Rich_Morin · December 25, 2025, 8:54pm

I’ve been speculating about modules (i.e., support services) that might be useful for Monty in a robotic context. Some of these will be found in (or adapted from) Elixir or MCP archive offerings; others will need to be created from scratch. Comments and suggestions welcome…

Modules

Image Grabber

Monty will use a digital camera for image acquisition. The Image Grabber can collect either single images or timed sequences (e.g., video).

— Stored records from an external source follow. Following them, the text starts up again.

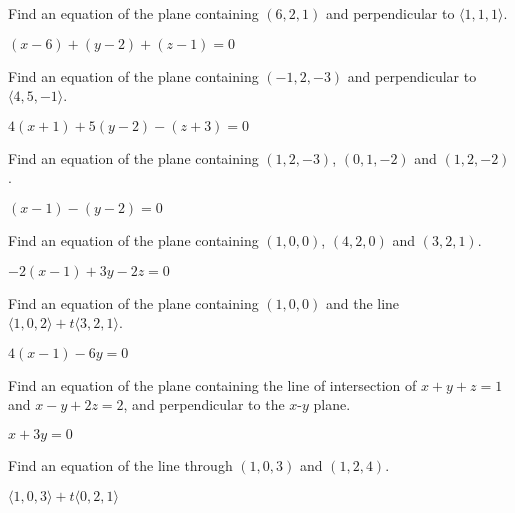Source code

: \begin{enumialphparenastyle}

\begin{ex}
Find an equation of the plane containing $(6,2,1)$ and
perpendicular to $\langle 1,1,1\rangle$.
\begin{sol}
	$(x-6)+(y-2)+(z-1)=0$
\end{sol}
\end{ex}

\begin{ex}
Find an equation of the plane containing $(-1,2,-3)$ and
perpendicular to $\langle 4,5,-1\rangle$.
\begin{sol}
	$4(x+1)+5(y-2)-(z+3)=0$
\end{sol}
\end{ex}

\begin{ex}
Find an equation of the plane containing $(1,2,-3)$,
$(0,1,-2)$ and $(1,2,-2)$.
\begin{sol}
	$(x-1)-(y-2)=0$
\end{sol}
\end{ex}

\begin{ex}
Find an equation of the plane containing $(1,0,0)$,
$(4,2,0)$ and $(3,2,1)$.
\begin{sol}
	$-2(x-1)+3y-2z=0$
\end{sol}
\end{ex}

\begin{ex}
Find an equation of the plane containing $(1,0,0)$ and the
line $\langle 1,0,2\rangle + t\langle 3,2,1\rangle$.
\begin{sol}
	$4(x-1)-6y = 0$
\end{sol}
\end{ex}

\begin{ex}
Find an equation of the plane containing the line of
intersection of $x+y+z=1$ and $x-y+2z=2$, and perpendicular to the
$x$-$y$ plane.
\begin{sol}
	$x+3y=0$
\end{sol}
\end{ex}

\begin{ex}
Find an equation of the line through $(1,0,3)$ and 
$(1,2,4)$.
\begin{sol}
	$\langle 1,0,3\rangle+t\langle 0,2,1\rangle$
\end{sol}
\end{ex}


\end{enumialphparenastyle}
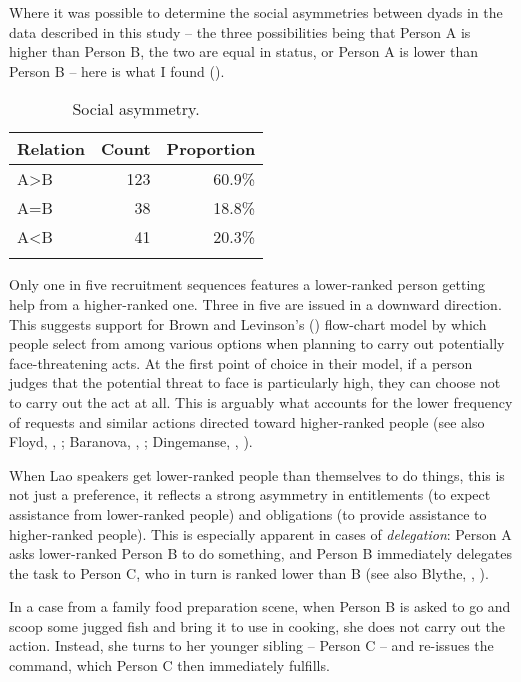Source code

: \documentclass[output=paper]{langsci/langscibook}
\begin{document}
Where it was possible to determine the social asymmetries between dyads in the data described in this study -- the three possibilities being that Person A is higher than Person B, the two are equal in status, or Person A is lower than Person B -- here is what I found ().

\begin{table}
\begin{tabularx}{0.5\textwidth}{Xrr}
\lsptoprule
Relation & Count & Proportion\\
\midrule
A>B & 123 & 60.9\%\\
A=B & 38 & 18.8\%\\
A<B & 41 & 20.3\%\\
\lspbottomrule
\end{tabularx}
\caption{Social asymmetry.}
\label{tab:enfield:9}
\end{table}

Only one in five recruitment sequences features a lower-ranked person getting help from a higher-ranked one. Three in five are issued in a downward direction. This suggests support for Brown and Levinson's (\citeyear[69--74]{BrownLevinson1987}) flow-chart model by which people select from among various options when planning to carry out potentially face-threatening acts. At the first point of choice in their model, if a person judges that the potential threat to face is particularly high, they can choose not to carry out the act at all. This is arguably what accounts for the lower frequency of requests and similar actions directed toward higher-ranked people (see also Floyd, , ; Baranova, , ; Dingemanse, , ).

When Lao speakers get lower-ranked people than themselves to do things, this is not just a preference, it reflects a strong asymmetry in entitlements (to expect assistance from lower-ranked people) and obligations (to provide assistance to higher-ranked people). This is especially apparent in cases of \textit{delegation}: Person A asks lower-ranked Person B to do something, and Person B immediately delegates the task to Person C, who in turn is ranked lower than B (see also Blythe, , ).

In a case from a family food preparation scene, when Person B is asked to go and scoop some jugged fish and bring it to use in cooking, she does not carry out the action. Instead, she turns to her younger sibling -- Person C -- and re-issues the command, which Person C then immediately fulfills.
\end{document}
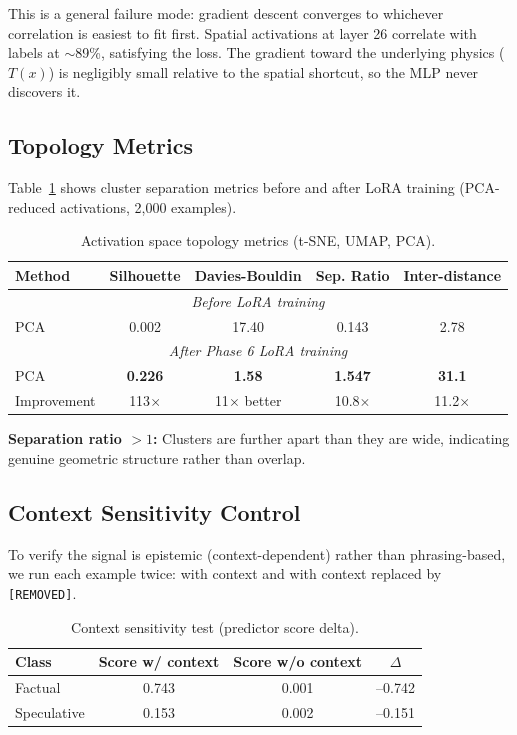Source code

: \documentclass[11pt,a4paper]{article}
\begin{document}
This is a general failure mode: gradient descent converges to whichever correlation is easiest to fit first. Spatial activations at layer 26 correlate with labels at $\sim$89\%, satisfying the loss. The gradient toward the underlying physics ($T(x)$) is negligibly small relative to the spatial shortcut, so the MLP never discovers it.

\subsection{Topology Metrics}

Table~\ref{tab:topology} shows cluster separation metrics before and after LoRA training (PCA-reduced activations, 2,000 examples).

\begin{table}[h]
\centering
\caption{Activation space topology metrics (t-SNE, UMAP, PCA).}
\label{tab:topology}
\begin{tabular}{lcccc}
\toprule
Method & Silhouette & Davies-Bouldin & Sep. Ratio & Inter-distance \\
\midrule
\multicolumn{5}{c}{\textit{Before LoRA training}} \\
PCA & 0.002 & 17.40 & 0.143 & 2.78 \\
\midrule
\multicolumn{5}{c}{\textit{After Phase 6 LoRA training}} \\
PCA & \textbf{0.226} & \textbf{1.58} & \textbf{1.547} & \textbf{31.1} \\
\midrule
Improvement & 113$\times$ & 11$\times$ better & 10.8$\times$ & 11.2$\times$ \\
\bottomrule
\end{tabular}
\end{table}

\textbf{Separation ratio $> 1$:} Clusters are further apart than they are wide, indicating genuine geometric structure rather than overlap.

\subsection{Context Sensitivity Control}

To verify the signal is epistemic (context-dependent) rather than phrasing-based, we run each example twice: with context and with context replaced by \texttt{[REMOVED]}.

\begin{table}[h]
\centering
\caption{Context sensitivity test (predictor score delta).}
\label{tab:context}
\begin{tabular}{lccc}
\toprule
Class & Score w/ context & Score w/o context & $\Delta$ \\
\midrule
Factual & 0.743 & 0.001 & --0.742 \\
Speculative & 0.153 & 0.002 & --0.151 \\
\bottomrule
\end{tabular}
\end{table}
\end{document}
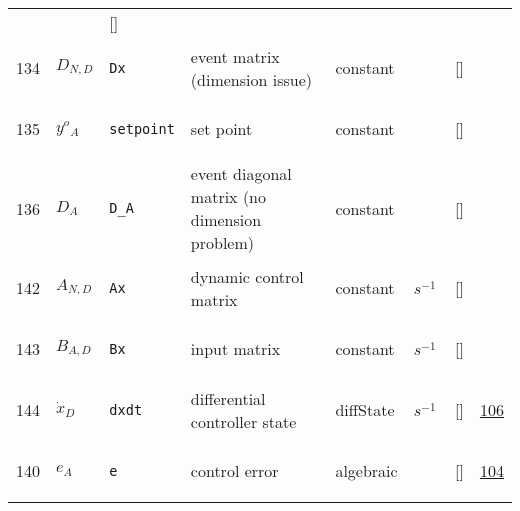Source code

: \begin{longtable}{|p{1cm}|p{3cm}|p{3cm}|p{7cm}|p{3.0cm}|p{3cm}|p{2cm}|p{1cm}|}
             & $  $
             & []
             & \\
    134
             & \hypertarget{"v:134"}{ $ {D}{_{N, D}} $}
             & \verb|Dx|
             & event matrix (dimension issue)
             & \begin{lay}constant \end{lay}
             & $  $
             & []
             & \\
    135
             & \hypertarget{"v:135"}{ $ {y^o}{_{A}} $}
             & \verb|setpoint|
             & set point
             & \begin{lay}constant \end{lay}
             & $  $
             & []
             & \\
    136
             & \hypertarget{"v:136"}{ $ {D}{_{A}} $}
             & \verb|D_A|
             & event diagonal matrix (no dimension problem)
             & \begin{lay}constant \end{lay}
             & $  $
             & []
             & \\
    142
             & \hypertarget{"v:142"}{ $ {A}{_{N, D}} $}
             & \verb|Ax|
             & dynamic control matrix
             & \begin{lay}constant \end{lay}
             & $ s^{-1} \, $
             & []
             & \\
    143
             & \hypertarget{"v:143"}{ $ {B}{_{A, D}} $}
             & \verb|Bx|
             & input matrix
             & \begin{lay}constant \end{lay}
             & $ s^{-1} \, $
             & []
             & \\
    144
             & \hypertarget{"v:144"}{ $ {\dot{x}}{_{D}} $}
             & \verb|dxdt|
             & differential controller state
             & \begin{lay}diffState \end{lay}
             & $ s^{-1} \, $
             & []
             & \hyperlink{"e:106"}{ 106 }
                 \\
    140
             & \hypertarget{"v:140"}{ $ {e}{_{A}} $}
             & \verb|e|
             & control error
             & \begin{lay}algebraic \end{lay}
             & $  $
             & []
             & \hyperlink{"e:104"}{ 104 }
                 \\
    \end{longtable}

The returned output will be sets of rectangular pixel arrays for specific image planes, e.g.: RGBD (red, green, blue, depth), infra-red, ultra-violet, …

Temporal Manager

This serves as an indexible queue (FIFO) and/or time-series database, allowing Monty to request images taken at specified times. One use for this is to emulate cortical transmission delays, but it can also remove glitches caused by asynchronous message handling.

Patch Grabber

Monty isn’t prepared to handle large arrays of pixels, so the Patch Grabber will retrieve small patches of pixels at designated locations from (much larger) pixel arrays.

Sensor Module

This is a coordination and interface module, allowing Monty’s Learning Modules to access desired data in their preferred manner (e.g., CMP).

Transform Manager

There are all sorts of data transformations that could make the input images more usable by Monty. These include Fourier transforms, limiting, log scaling, smoothing, etc. The Transform Manager can construct and manage a data transformation pipeline for any needed processing.

Discussion

Back in Mermaid musings: simple graphs of actors, I presented this diagram:

graph LR;
  EP_MM["Eye Position<br>Motor Module"];
  LE_SH["Left Eye<br>Sensor Hardware"];
  LE_SM["Left Eye<br>Sensor Module"];
  RE_SH["Right Eye<br>Sensor Hardware"];
  RE_SM["Right Eye<br>Sensor Module"];
  BV_LM["Binocular Vision<br>Learning Modules"]

  LE_SH <-- Raw --> LE_SM;
  RE_SH <-- Raw --> RE_SM;
  
  LE_SM <-- CMP --> BV_LM;
  RE_SM <-- CMP --> BV_LM;
  
  BV_LM <-- CMP --> EP_MM;

Let’s decompose an Eye Sensor Module, using the modules described above:

graph LR;
  E1a["<br>"];
  E1b["<br>"];
  IG["Image<br>Grabber"];
  PG["Patch<br>Grabber"];
  SH["Sensor<br>Hardware"];
  SM["Sensor<br>Module"];
  TM1["Temporal<br>Manager"];
  TM2["Transform<br>Manager"];

  SH --> IG --> TM1 --> E1a;
  E1b --> TM2 --> PG --> SM;